(Given records)
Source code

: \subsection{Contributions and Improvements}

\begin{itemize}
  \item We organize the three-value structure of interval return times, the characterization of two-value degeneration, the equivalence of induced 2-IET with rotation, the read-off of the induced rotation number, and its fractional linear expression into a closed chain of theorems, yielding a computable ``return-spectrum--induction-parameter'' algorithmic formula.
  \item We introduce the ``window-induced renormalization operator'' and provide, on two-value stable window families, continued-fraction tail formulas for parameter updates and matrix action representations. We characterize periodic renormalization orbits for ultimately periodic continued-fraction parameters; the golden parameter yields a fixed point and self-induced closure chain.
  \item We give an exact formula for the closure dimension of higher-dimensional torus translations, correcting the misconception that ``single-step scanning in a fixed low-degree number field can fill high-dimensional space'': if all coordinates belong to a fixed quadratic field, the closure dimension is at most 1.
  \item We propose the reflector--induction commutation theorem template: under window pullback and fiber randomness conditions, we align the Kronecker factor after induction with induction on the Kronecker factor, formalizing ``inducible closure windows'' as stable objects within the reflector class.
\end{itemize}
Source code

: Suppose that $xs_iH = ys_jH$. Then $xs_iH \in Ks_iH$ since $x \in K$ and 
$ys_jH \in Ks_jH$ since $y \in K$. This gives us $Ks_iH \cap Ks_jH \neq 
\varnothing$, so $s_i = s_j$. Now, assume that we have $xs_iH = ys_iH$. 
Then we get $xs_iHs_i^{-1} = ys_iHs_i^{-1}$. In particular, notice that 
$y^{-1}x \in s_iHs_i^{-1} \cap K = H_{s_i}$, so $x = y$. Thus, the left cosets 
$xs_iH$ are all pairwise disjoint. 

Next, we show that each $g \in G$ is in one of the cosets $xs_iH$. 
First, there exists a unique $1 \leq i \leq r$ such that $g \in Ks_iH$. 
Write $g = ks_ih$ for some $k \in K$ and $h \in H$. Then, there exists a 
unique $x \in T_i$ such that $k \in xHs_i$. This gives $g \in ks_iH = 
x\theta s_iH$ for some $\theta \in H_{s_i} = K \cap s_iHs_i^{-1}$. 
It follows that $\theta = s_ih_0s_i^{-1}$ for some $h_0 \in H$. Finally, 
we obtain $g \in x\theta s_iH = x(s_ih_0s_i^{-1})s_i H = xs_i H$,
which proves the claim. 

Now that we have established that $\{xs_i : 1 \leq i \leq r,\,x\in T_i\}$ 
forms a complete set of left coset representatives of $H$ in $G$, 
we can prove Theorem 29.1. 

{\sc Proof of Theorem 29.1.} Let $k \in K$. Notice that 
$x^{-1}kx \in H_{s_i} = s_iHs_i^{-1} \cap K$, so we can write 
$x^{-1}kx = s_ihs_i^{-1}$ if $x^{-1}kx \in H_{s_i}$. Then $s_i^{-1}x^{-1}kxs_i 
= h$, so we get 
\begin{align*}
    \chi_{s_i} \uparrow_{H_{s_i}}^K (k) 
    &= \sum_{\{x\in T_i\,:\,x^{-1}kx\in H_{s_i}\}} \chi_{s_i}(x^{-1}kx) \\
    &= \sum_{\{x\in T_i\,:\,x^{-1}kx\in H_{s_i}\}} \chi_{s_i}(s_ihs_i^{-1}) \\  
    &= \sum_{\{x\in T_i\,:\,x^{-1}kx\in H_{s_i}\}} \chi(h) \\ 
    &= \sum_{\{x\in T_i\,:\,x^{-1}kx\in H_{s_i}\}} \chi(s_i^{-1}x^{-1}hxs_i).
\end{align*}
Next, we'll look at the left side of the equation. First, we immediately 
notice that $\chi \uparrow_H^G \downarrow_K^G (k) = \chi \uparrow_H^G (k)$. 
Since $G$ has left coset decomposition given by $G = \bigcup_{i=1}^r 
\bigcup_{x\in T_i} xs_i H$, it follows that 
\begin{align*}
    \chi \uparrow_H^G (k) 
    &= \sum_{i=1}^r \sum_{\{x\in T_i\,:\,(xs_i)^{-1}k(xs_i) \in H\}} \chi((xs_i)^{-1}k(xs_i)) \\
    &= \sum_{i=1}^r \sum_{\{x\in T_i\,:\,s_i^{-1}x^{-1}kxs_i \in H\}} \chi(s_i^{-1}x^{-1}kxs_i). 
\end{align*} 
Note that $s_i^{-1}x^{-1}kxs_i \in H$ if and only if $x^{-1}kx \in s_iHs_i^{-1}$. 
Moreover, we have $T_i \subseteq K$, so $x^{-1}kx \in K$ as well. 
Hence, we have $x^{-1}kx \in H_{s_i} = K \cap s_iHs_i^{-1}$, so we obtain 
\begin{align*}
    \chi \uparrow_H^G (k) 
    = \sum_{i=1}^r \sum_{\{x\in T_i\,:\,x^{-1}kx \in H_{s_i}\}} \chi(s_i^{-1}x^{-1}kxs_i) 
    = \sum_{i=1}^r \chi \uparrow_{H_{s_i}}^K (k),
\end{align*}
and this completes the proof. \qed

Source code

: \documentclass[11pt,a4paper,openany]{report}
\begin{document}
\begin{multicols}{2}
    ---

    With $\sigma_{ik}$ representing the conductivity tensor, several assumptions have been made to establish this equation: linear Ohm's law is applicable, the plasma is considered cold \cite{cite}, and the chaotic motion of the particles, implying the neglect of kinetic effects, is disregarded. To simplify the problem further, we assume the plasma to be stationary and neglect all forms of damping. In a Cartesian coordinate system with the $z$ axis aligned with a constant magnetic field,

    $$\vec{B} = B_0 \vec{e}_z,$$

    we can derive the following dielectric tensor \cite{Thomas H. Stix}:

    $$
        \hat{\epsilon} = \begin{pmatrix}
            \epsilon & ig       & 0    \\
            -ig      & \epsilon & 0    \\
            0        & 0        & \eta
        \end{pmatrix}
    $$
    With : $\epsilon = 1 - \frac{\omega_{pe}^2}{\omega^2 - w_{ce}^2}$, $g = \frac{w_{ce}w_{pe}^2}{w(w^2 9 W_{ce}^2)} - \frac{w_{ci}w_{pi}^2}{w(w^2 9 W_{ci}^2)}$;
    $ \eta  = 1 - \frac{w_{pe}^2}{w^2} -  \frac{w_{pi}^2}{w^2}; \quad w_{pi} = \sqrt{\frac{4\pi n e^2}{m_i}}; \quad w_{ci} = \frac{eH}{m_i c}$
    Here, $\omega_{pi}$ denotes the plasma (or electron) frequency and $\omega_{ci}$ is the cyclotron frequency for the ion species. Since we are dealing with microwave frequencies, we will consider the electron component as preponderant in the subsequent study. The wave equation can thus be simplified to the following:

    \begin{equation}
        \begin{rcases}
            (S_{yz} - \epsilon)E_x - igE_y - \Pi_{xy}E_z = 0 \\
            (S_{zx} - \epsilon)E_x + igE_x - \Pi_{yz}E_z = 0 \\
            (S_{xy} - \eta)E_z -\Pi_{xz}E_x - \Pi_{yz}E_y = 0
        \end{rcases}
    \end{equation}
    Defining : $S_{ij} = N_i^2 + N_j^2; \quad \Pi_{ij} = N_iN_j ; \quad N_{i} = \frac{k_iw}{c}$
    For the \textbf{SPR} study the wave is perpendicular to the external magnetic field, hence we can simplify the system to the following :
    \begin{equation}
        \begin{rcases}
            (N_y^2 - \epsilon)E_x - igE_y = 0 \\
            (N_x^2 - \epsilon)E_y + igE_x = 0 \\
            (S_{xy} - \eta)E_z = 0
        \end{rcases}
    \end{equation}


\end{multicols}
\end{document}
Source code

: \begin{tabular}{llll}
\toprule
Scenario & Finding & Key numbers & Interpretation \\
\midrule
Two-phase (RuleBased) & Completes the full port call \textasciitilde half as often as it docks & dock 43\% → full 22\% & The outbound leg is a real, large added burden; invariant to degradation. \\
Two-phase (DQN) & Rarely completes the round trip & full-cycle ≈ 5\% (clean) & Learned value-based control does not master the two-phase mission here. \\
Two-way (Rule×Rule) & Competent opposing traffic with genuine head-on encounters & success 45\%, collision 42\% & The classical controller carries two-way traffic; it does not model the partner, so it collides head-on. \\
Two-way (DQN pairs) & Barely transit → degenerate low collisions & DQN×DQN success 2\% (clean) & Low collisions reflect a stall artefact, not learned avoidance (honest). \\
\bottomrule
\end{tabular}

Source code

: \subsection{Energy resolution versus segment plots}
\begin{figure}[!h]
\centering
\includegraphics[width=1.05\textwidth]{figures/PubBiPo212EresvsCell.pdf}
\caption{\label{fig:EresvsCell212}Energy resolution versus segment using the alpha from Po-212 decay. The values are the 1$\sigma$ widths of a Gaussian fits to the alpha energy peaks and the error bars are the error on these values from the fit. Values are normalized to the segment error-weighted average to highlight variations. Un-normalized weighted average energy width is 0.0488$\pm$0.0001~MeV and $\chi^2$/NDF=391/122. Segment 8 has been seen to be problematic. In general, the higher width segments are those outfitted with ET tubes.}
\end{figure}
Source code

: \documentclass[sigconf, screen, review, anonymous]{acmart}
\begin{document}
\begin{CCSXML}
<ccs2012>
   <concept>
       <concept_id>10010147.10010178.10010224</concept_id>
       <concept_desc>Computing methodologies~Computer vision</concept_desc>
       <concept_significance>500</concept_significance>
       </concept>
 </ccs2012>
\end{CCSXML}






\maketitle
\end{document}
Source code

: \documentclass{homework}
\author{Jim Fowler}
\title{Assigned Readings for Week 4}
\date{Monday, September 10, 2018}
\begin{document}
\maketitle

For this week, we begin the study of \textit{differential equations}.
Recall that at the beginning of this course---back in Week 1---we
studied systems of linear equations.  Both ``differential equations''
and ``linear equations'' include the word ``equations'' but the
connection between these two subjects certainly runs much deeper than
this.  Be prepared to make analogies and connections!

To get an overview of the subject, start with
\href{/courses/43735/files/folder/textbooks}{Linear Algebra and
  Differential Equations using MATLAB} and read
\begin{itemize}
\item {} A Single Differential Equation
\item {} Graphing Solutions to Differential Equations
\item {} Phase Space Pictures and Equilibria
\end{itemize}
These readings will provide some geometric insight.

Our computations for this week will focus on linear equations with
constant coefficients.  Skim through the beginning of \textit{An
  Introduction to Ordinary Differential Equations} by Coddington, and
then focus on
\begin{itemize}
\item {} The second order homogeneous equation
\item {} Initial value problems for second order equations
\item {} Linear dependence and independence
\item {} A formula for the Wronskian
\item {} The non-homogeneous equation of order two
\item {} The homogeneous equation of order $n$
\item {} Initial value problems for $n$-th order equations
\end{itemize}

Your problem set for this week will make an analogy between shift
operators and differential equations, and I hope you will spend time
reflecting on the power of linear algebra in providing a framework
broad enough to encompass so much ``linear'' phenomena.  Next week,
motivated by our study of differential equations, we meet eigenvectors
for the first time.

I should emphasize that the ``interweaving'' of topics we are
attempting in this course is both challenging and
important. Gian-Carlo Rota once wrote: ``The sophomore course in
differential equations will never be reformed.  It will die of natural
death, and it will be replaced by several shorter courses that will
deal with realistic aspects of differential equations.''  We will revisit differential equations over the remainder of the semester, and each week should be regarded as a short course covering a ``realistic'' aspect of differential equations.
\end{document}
(End Given records)
### Instructions to follow
Retype the records above, but only those lines that fall between the line containing "Now that we" and the line containing "we can write", with both of those lines included, exactly as written.

### Solution for this exercise
Now that we have established that $\{xs_i : 1 \leq i \leq r,\,x\in T_i\}$ 
forms a complete set of left coset representatives of $H$ in $G$, 
we can prove Theorem 29.1. 

{\sc Proof of Theorem 29.1.} Let $k \in K$. Notice that 
$x^{-1}kx \in H_{s_i} = s_iHs_i^{-1} \cap K$, so we can write 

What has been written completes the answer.